(Task brief):
Each line from the start of the entries through the line that contains "#### token.l" should be output exactly, please.
'''
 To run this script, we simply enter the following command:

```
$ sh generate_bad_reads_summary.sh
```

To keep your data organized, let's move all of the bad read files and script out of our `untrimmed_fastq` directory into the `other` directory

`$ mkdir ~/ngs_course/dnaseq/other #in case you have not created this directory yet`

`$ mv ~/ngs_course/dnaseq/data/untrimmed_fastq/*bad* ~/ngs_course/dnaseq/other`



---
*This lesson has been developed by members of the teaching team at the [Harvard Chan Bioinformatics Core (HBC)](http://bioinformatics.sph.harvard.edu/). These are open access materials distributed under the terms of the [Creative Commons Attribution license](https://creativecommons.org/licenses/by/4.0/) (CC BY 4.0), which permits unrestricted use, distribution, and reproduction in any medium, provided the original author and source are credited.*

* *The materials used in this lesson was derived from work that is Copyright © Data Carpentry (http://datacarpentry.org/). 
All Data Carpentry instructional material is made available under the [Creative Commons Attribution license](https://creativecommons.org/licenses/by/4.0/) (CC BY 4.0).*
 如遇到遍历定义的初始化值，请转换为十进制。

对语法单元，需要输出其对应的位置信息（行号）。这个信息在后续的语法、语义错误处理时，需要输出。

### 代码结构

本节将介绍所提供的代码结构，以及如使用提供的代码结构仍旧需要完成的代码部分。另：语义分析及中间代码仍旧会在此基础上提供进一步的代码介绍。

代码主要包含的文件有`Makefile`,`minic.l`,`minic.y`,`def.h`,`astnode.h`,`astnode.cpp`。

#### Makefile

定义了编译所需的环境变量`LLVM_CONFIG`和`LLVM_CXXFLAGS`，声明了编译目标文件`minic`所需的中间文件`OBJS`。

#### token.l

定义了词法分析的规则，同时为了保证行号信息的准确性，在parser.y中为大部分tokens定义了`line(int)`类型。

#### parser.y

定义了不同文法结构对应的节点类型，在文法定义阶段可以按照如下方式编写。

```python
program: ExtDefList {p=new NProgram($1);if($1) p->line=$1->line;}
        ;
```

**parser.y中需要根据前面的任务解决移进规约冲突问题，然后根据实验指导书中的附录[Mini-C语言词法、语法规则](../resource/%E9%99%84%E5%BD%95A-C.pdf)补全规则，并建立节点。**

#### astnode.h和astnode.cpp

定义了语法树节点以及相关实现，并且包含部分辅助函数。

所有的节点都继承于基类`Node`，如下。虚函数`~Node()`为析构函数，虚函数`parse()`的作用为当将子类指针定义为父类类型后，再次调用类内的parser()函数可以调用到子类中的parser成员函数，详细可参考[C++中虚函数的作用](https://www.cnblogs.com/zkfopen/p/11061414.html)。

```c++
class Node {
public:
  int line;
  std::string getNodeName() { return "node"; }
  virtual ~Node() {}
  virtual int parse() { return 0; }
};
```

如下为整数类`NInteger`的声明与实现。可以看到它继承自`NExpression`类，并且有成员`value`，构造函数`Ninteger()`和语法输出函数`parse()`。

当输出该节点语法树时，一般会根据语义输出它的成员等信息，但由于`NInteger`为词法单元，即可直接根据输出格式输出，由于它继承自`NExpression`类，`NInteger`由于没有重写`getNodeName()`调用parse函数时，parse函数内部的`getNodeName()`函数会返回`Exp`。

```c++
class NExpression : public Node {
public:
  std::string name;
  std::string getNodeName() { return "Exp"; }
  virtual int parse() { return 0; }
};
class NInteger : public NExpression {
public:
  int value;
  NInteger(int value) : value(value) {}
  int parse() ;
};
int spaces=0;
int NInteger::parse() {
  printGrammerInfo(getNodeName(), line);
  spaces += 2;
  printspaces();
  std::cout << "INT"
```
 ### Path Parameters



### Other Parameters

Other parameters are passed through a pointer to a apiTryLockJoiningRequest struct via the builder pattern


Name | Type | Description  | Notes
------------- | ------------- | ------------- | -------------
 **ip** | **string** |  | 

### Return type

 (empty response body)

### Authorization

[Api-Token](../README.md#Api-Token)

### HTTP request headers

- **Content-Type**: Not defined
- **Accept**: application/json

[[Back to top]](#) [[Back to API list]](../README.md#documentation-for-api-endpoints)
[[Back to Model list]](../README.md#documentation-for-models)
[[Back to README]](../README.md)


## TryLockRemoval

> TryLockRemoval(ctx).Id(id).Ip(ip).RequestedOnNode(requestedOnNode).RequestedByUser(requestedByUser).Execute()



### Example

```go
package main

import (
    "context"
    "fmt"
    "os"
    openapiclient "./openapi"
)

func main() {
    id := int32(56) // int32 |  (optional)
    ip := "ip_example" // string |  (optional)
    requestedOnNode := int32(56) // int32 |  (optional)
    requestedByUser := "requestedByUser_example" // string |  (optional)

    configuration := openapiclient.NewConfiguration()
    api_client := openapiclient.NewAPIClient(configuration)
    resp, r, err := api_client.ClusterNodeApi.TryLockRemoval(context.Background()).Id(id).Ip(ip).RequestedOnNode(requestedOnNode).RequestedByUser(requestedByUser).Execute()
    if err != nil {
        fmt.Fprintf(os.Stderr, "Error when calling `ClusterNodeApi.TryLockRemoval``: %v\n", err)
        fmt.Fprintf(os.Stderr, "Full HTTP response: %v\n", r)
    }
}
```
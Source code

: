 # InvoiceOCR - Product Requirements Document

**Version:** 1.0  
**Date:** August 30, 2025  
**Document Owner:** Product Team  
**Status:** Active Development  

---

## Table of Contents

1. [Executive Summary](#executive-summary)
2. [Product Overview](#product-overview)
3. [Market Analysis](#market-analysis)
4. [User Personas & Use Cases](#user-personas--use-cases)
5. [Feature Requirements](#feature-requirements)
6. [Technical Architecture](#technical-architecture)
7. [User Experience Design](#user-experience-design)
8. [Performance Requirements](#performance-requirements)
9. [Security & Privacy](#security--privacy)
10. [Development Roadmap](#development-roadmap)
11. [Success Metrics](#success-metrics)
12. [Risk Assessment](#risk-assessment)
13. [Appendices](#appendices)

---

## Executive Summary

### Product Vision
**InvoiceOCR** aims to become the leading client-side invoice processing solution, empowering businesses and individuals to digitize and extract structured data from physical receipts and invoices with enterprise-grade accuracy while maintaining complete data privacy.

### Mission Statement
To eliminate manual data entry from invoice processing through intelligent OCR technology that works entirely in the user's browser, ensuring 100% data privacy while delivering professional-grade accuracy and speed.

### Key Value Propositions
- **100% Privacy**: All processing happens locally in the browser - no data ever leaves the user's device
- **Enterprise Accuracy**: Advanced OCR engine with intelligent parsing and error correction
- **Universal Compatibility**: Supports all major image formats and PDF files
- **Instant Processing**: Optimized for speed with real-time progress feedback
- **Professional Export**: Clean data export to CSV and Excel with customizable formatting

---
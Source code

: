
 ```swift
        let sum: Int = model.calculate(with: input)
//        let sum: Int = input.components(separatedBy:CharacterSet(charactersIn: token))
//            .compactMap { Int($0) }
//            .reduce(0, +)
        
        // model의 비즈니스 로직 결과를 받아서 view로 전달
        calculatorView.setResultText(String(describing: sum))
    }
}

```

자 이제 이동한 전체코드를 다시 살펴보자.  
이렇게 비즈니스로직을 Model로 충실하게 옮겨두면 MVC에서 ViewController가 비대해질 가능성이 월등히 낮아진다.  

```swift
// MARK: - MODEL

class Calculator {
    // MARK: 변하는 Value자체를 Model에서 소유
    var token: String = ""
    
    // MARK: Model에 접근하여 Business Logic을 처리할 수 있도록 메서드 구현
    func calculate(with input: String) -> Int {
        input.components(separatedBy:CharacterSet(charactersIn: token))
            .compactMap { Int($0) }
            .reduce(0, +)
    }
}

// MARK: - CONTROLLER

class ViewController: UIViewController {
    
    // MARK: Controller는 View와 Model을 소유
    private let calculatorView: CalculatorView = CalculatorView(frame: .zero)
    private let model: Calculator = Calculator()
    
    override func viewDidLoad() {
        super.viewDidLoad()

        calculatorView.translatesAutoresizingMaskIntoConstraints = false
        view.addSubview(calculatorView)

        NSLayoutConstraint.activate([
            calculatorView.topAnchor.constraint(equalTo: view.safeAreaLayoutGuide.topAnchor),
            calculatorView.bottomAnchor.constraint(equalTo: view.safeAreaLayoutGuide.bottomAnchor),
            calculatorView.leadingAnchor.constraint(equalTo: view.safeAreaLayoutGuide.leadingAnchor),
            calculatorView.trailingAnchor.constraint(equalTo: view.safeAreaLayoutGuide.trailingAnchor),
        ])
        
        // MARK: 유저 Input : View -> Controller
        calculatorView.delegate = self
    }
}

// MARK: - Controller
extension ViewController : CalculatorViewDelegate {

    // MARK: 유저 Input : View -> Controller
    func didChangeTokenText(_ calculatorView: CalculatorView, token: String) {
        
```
'''
(Output for this task):
 To run this script, we simply enter the following command:

```
$ sh generate_bad_reads_summary.sh
```

To keep your data organized, let's move all of the bad read files and script out of our `untrimmed_fastq` directory into the `other` directory

`$ mkdir ~/ngs_course/dnaseq/other #in case you have not created this directory yet`

`$ mv ~/ngs_course/dnaseq/data/untrimmed_fastq/*bad* ~/ngs_course/dnaseq/other`



---
*This lesson has been developed by members of the teaching team at the [Harvard Chan Bioinformatics Core (HBC)](http://bioinformatics.sph.harvard.edu/). These are open access materials distributed under the terms of the [Creative Commons Attribution license](https://creativecommons.org/licenses/by/4.0/) (CC BY 4.0), which permits unrestricted use, distribution, and reproduction in any medium, provided the original author and source are credited.*

* *The materials used in this lesson was derived from work that is Copyright © Data Carpentry (http://datacarpentry.org/). 
All Data Carpentry instructional material is made available under the [Creative Commons Attribution license](https://creativecommons.org/licenses/by/4.0/) (CC BY 4.0).*
 如遇到遍历定义的初始化值，请转换为十进制。

对语法单元，需要输出其对应的位置信息（行号）。这个信息在后续的语法、语义错误处理时，需要输出。

### 代码结构

本节将介绍所提供的代码结构，以及如使用提供的代码结构仍旧需要完成的代码部分。另：语义分析及中间代码仍旧会在此基础上提供进一步的代码介绍。

代码主要包含的文件有`Makefile`,`minic.l`,`minic.y`,`def.h`,`astnode.h`,`astnode.cpp`。

#### Makefile

定义了编译所需的环境变量`LLVM_CONFIG`和`LLVM_CXXFLAGS`，声明了编译目标文件`minic`所需的中间文件`OBJS`。

#### token.l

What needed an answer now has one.